Du wachst auf. Siehst ein Gespenst. Und stellst fest, dass dieses Gespenst du selbst bist. Gespickt mit Schläuchen, klapperdürr, schwach. So ergeht es Rahel. Ein überlasteter Arzt hatte nicht erkannt, dass ein Nierenstein lebenswichtige Prozesse unterbrach, multiples Organversagen folgte. Rahel wurde ins Koma, aus dem sie fast nicht mehr erwachte, gelegt. Es folgt: eine langwierige Behandlung, in deren Verlauf das Essen eines Joghurts einen Riesenerfolg darstellt und höchsten Genuss bringt. Zäh, selbstironisch und mit klaren Worten beschreibt Anika Decker, wie mühsam der Weg von „der anderen Seite“ zur Gesundung ist. Ärzte, die sich als Götter wähnen, Patienten unnötig Angst einjagen, sind nicht hilfreich. Aber es gibt sie auch, die kompetenten und einfühlsamen Ärzte sowie Krankenpfleger.
Eine starke Stütze sind Bruder Juri, die extravagante Mutter und der besonnene Vater.
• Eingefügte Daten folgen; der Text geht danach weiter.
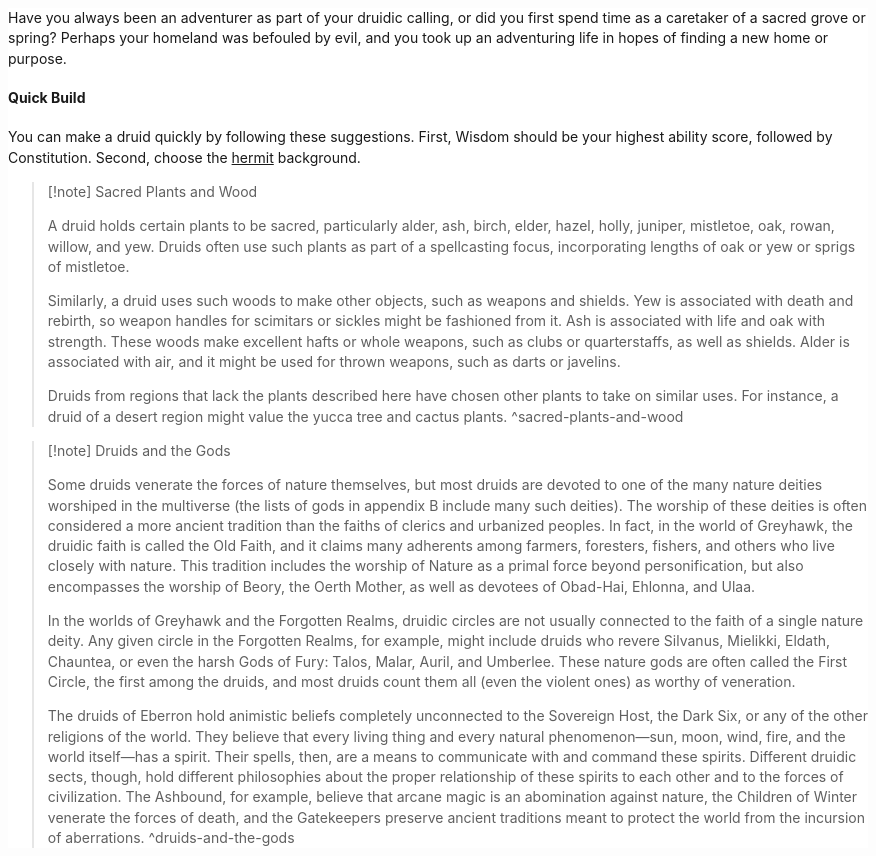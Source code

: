 Have you always been an adventurer as part of your druidic calling, or did you first spend time as a caretaker of a sacred grove or spring? Perhaps your homeland was befouled by evil, and you took up an adventuring life in hopes of finding a new home or purpose.

#### Quick Build

You can make a druid quickly by following these suggestions. First, Wisdom should be your highest ability score, followed by Constitution. Second, choose the [hermit](4-Resources/Compendium/backgrounds/hermit.md) background.

> [!note] Sacred Plants and Wood
> 
> A druid holds certain plants to be sacred, particularly alder, ash, birch, elder, hazel, holly, juniper, mistletoe, oak, rowan, willow, and yew. Druids often use such plants as part of a spellcasting focus, incorporating lengths of oak or yew or sprigs of mistletoe.
> 
> Similarly, a druid uses such woods to make other objects, such as weapons and shields. Yew is associated with death and rebirth, so weapon handles for scimitars or sickles might be fashioned from it. Ash is associated with life and oak with strength. These woods make excellent hafts or whole weapons, such as clubs or quarterstaffs, as well as shields. Alder is associated with air, and it might be used for thrown weapons, such as darts or javelins.
> 
> Druids from regions that lack the plants described here have chosen other plants to take on similar uses. For instance, a druid of a desert region might value the yucca tree and cactus plants.
^sacred-plants-and-wood

> [!note] Druids and the Gods
> 
> Some druids venerate the forces of nature themselves, but most druids are devoted to one of the many nature deities worshiped in the multiverse (the lists of gods in appendix B include many such deities). The worship of these deities is often considered a more ancient tradition than the faiths of clerics and urbanized peoples. In fact, in the world of Greyhawk, the druidic faith is called the Old Faith, and it claims many adherents among farmers, foresters, fishers, and others who live closely with nature. This tradition includes the worship of Nature as a primal force beyond personification, but also encompasses the worship of Beory, the Oerth Mother, as well as devotees of Obad-Hai, Ehlonna, and Ulaa.
> 
> In the worlds of Greyhawk and the Forgotten Realms, druidic circles are not usually connected to the faith of a single nature deity. Any given circle in the Forgotten Realms, for example, might include druids who revere Silvanus, Mielikki, Eldath, Chauntea, or even the harsh Gods of Fury: Talos, Malar, Auril, and Umberlee. These nature gods are often called the First Circle, the first among the druids, and most druids count them all (even the violent ones) as worthy of veneration.
> 
> The druids of Eberron hold animistic beliefs completely unconnected to the Sovereign Host, the Dark Six, or any of the other religions of the world. They believe that every living thing and every natural phenomenon—sun, moon, wind, fire, and the world itself—has a spirit. Their spells, then, are a means to communicate with and command these spirits. Different druidic sects, though, hold different philosophies about the proper relationship of these spirits to each other and to the forces of civilization. The Ashbound, for example, believe that arcane magic is an abomination against nature, the Children of Winter venerate the forces of death, and the Gatekeepers preserve ancient traditions meant to protect the world from the incursion of aberrations.
^druids-and-the-gods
Wunderbar, wie die Buchheldin den Anspruch vertritt, dass einmal nicht die Befindlichkeiten von Freunden, Vorgesetzten oder beliebigen anderen Menschen im Vordergrund stehen. Das braucht Kraft!
Dieses Buch ist teilweise nur schwer zu ertragen, macht aber Mut und lässt eigene Verhaltensweisen überdenken.